##### Data to use

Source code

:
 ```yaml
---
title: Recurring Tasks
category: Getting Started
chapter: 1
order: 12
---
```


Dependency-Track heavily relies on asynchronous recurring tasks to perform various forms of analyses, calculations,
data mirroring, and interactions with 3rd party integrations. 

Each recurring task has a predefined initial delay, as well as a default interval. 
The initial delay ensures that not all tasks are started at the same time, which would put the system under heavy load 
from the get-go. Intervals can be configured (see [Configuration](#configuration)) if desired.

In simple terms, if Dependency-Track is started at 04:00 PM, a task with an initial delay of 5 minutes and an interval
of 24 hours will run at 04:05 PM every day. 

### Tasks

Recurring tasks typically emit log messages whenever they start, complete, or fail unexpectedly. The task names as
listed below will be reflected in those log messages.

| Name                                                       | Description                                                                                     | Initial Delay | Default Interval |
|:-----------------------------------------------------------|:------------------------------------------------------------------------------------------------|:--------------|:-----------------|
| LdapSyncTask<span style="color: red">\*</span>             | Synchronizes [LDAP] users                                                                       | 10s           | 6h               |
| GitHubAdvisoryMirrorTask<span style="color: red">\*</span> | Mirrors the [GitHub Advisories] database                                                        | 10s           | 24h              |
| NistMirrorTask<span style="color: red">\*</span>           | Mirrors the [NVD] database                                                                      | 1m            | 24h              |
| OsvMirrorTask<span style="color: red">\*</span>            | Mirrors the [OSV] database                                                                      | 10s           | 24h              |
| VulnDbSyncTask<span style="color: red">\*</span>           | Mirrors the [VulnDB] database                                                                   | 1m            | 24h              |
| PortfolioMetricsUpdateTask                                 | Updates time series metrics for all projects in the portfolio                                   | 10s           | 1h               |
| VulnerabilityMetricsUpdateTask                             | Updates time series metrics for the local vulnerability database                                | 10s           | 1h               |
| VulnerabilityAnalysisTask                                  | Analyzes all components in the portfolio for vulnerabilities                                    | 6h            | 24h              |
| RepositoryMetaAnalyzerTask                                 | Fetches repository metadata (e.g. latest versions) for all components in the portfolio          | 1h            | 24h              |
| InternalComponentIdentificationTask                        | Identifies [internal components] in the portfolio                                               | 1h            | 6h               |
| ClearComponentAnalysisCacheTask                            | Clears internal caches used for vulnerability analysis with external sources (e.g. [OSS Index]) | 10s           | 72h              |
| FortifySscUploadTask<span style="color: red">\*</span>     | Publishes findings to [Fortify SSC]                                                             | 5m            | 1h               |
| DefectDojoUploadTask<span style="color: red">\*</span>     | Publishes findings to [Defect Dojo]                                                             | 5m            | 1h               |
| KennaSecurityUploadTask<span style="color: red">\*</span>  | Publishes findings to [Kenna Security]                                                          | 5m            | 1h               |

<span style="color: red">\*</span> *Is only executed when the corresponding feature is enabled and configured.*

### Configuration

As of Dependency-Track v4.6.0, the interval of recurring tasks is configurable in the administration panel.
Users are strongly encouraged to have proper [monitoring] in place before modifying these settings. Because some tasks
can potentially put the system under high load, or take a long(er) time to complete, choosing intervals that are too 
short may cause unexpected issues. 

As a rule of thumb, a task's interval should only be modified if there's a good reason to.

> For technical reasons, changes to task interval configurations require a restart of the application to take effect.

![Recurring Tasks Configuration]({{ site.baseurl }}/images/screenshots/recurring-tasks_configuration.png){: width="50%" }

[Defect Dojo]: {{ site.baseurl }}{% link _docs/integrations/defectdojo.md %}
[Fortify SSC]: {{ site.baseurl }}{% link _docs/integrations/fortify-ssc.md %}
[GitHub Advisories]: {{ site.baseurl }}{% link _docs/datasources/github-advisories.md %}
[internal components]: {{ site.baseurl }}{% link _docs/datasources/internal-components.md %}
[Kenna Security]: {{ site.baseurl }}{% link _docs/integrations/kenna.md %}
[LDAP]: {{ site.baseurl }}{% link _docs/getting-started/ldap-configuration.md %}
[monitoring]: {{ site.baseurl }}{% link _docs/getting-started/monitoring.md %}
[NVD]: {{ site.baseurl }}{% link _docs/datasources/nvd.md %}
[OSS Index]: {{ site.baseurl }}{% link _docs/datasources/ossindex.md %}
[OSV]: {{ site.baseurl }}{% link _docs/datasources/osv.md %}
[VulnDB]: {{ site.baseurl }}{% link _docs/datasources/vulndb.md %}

##########
##### Data to use

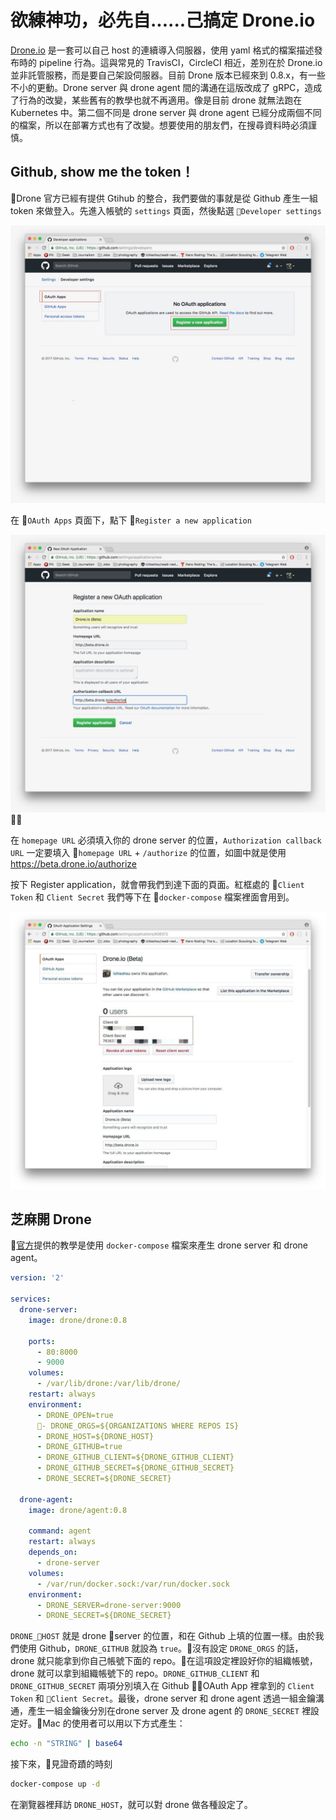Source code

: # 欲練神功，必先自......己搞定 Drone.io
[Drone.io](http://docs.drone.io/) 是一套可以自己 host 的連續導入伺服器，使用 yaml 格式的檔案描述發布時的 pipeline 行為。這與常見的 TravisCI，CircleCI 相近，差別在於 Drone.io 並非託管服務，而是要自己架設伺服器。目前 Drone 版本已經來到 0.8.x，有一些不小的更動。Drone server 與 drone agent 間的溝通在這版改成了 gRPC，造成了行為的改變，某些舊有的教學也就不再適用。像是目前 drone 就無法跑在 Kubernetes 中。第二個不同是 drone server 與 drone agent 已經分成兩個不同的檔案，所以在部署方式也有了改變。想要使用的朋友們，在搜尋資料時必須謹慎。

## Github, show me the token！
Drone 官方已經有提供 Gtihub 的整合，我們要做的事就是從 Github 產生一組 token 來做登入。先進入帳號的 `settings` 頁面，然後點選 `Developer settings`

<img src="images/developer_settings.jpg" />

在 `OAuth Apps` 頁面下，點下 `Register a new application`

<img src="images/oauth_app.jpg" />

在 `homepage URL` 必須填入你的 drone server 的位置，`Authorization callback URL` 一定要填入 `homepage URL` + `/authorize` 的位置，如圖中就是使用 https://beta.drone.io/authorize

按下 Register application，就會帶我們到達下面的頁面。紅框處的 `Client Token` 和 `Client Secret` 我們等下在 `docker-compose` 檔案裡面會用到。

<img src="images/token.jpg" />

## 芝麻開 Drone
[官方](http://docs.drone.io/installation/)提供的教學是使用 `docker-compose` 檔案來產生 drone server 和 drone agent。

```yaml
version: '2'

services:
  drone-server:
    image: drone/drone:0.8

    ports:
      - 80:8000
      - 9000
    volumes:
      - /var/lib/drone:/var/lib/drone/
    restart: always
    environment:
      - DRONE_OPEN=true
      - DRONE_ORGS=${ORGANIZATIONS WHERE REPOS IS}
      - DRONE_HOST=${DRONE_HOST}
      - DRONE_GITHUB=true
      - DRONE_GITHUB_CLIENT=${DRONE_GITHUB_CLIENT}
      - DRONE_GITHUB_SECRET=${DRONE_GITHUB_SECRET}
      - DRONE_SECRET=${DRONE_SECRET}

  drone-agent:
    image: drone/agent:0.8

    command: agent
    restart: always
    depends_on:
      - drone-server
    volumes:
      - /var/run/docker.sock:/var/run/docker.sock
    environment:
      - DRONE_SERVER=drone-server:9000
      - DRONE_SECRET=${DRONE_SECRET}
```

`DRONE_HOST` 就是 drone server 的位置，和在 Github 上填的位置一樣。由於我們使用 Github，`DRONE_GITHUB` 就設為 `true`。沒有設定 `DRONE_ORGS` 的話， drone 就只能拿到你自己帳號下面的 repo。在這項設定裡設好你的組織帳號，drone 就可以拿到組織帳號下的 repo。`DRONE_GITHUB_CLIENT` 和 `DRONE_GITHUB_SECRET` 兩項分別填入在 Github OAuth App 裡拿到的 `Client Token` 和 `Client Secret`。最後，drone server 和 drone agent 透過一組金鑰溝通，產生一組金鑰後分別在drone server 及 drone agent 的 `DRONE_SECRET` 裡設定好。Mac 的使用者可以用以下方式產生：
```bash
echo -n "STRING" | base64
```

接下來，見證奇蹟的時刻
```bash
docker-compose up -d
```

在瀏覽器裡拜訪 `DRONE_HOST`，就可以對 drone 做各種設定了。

##########

What you are asked to do
Find the string "Security" in the entries above. Copy each line where it occurs.

Answer to this problem
| KennaSecurityUploadTask<span style="color: red">\*</span>  | Publishes findings to [Kenna Security]                                                          | 5m            | 1h               |
[Kenna Security]: {{ site.baseurl }}{% link _docs/integrations/kenna.md %}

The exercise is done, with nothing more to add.